Stella's keeps it simple 0
Contributed - From left, Keri Adams, and her son Korbin, get ready to enjoy a plate of Stella's gluten-free perogies, manufactured in Lacombe. Adams began her company after struggling to find gluten-free foods her son would enjoy eating.
When you're a child, finding a food you like can be a challenge. The green veggies your parents put on your plate are less than desirable, the dry pork chops are as appetizing as an old shoe, and tuna casserole is enough to make you run away.
But on those special nights, your mom or dad would present you with a treat as wonderful as ice cream, but substantially less sugary. Sometimes it was perogies, others it was a plate of ravioli drowning in pasta sauce, and if you were extra good, you might even find a pizza pop in your lunch.
This was the motivation for Keri Adams when she began making homemade, gluten-free meals for her son Korbin. She realized the selection in grocery stores weren't good enough for a growing child, especially if he wanted something special on his plate.
Her son has autism, and after trying numerous natural remedies to help with his development, she eventually cut out certain foods from his diet, one of which was gluten.
"Within two days he was sleeping through the night, and was starting to talk and walk and all these great things, so I just kept up with (the diet)," said Adams.

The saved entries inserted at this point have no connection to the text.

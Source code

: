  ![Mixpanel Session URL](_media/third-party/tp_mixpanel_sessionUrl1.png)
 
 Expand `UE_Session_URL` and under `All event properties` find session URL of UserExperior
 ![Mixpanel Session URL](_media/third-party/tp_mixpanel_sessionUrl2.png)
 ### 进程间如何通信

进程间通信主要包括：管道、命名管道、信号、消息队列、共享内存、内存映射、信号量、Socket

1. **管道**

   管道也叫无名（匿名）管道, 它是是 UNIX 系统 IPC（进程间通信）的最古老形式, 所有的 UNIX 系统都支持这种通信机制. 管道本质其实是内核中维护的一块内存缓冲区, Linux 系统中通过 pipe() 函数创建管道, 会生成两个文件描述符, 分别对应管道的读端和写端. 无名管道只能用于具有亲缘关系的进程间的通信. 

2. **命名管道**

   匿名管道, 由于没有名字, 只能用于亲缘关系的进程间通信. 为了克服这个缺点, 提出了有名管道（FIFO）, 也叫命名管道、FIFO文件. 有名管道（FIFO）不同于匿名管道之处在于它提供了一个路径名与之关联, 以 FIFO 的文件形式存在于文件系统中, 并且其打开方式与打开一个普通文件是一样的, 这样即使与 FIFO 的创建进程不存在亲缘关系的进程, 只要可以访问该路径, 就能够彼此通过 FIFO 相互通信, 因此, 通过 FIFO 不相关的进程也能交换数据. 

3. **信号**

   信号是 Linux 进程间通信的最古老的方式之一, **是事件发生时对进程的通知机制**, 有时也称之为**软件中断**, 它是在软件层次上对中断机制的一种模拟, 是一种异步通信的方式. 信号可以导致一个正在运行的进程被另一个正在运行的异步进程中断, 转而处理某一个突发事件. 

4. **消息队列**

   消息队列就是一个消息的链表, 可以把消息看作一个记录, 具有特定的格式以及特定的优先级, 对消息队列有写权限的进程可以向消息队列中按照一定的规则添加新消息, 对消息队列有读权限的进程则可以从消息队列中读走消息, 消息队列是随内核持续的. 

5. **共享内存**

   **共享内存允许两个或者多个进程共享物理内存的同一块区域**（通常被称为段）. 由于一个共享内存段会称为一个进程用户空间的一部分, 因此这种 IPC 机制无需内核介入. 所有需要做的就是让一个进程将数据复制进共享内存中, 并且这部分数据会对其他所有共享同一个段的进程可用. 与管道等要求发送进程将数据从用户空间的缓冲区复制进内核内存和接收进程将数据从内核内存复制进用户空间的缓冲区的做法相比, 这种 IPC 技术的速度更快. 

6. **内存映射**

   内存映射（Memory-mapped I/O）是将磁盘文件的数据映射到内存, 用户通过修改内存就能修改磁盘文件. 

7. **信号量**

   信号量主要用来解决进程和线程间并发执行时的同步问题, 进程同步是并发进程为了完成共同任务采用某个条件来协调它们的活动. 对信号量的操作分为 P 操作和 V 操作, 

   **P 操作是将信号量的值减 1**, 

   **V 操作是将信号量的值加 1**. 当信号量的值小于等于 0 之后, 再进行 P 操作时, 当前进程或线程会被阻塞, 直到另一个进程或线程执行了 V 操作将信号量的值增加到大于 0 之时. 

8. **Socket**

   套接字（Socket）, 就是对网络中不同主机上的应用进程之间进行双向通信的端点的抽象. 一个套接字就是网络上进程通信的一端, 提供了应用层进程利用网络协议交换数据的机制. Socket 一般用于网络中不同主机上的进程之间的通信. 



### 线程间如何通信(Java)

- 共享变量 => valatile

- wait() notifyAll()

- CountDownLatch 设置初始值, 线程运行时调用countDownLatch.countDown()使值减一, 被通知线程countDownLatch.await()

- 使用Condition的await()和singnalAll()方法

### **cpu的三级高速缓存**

But since she's Ukranian, it's hard to give up gluten completely, especially around the holiday season when perogies are everywhere. Unfortunately, for Korbin, perogies were off-limits.
"We'd be having Christmas dinner, and he loves perogies like the rest of us, but he wouldn't be able to have them," said Adams.
That's when Adams came up with the idea to try and create a gluten-free version of her Baba's perogy recipe. This way Korbin could enjoy the tasty treats just like other children who ate gluten products.
"I put my Baba's recipe with rice flour or non-gluten flour and it wouldn't work, it wouldn't work, but I had a three-year-old wanting perogies," said Adams.
After numerous attempts, Adams finally cracked the recipe. She successfully made the much-desired gluten-free perogies for her young son. She soon began making gluten-free versions of his other favourite foods, including pizza pops and ravioli. From there it was all about word of mouth and soon Adams was getting orders for her gluten-free and kid-friendly foods.
"It's just kind of progressed and within about nine months we went with a distributor because we just couldn't handle the (demand)," said Adams.
And so Stella's Inc. was born.
Named after her Baba, whose altered recipe is still used today to make the perogies, Stella's is available in a number of grocery and health food stores across Alberta, Saskatchewan and Manitoba.
"Word got around and local health food stores started asking for it," said Adams. "We just signed with corporate Sobeys two months ago."
But signing with a major company doesn't mean the product will suffer in any way. The perogies, pizza pops, and raviolis will continue to be made in a dedicated gluten-free facility in Lacombe and be shipped out by the distributor, just as before.
"We're very strict about that, we only use certified gluten-free flour, and we use all local ingredients when we can," said Adams.
Despite their success, Adams said she has no intention of opening their own store; instead they'll stick to making the products and have someone else distribute them.
"I love making perogies but I'm not (a chef)," said Adams.
In the end it all came down to wanting to feed her son something he'd enjoy, something that any child would enjoy, rather than the typical gluten-free found at grocery stores.
"Having products like ours out on the market, people don't have to do without," said Adams. "They can still have perogies at Christmas or they can throw a pizza pop in the microwave for their kids before soccer practice."